» **Task to complete**
All lines holding the string "DoxyItemize" should be copied from the data below.

Exercise inputs: Begin

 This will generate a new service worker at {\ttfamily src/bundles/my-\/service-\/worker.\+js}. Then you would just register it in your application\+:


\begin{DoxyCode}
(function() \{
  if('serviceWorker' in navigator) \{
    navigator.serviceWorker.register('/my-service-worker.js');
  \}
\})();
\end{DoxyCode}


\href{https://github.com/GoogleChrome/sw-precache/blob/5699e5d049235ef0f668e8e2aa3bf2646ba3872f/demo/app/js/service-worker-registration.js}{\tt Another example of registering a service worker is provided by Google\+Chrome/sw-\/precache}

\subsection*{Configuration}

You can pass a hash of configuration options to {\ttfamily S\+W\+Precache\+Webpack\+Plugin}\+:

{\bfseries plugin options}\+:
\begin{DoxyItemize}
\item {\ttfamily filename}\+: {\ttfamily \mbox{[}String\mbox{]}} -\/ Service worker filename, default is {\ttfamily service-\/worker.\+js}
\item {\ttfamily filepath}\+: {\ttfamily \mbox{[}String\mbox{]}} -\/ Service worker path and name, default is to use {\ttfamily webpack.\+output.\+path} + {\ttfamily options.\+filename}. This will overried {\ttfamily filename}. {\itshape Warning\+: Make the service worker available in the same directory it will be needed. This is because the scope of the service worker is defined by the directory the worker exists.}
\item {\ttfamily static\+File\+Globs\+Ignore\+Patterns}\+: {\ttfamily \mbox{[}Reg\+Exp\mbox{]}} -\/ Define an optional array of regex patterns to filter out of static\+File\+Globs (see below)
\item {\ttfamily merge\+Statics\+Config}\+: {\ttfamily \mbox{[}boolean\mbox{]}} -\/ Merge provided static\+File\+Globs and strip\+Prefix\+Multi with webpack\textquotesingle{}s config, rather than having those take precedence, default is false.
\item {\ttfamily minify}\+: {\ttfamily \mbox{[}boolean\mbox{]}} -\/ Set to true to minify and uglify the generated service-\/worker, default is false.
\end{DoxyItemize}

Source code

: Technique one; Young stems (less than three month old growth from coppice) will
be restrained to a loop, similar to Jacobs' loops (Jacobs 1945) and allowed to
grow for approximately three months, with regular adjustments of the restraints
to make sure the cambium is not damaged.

Exercise inputs: End

» **Answer**
\begin{DoxyItemize}
\end{DoxyItemize}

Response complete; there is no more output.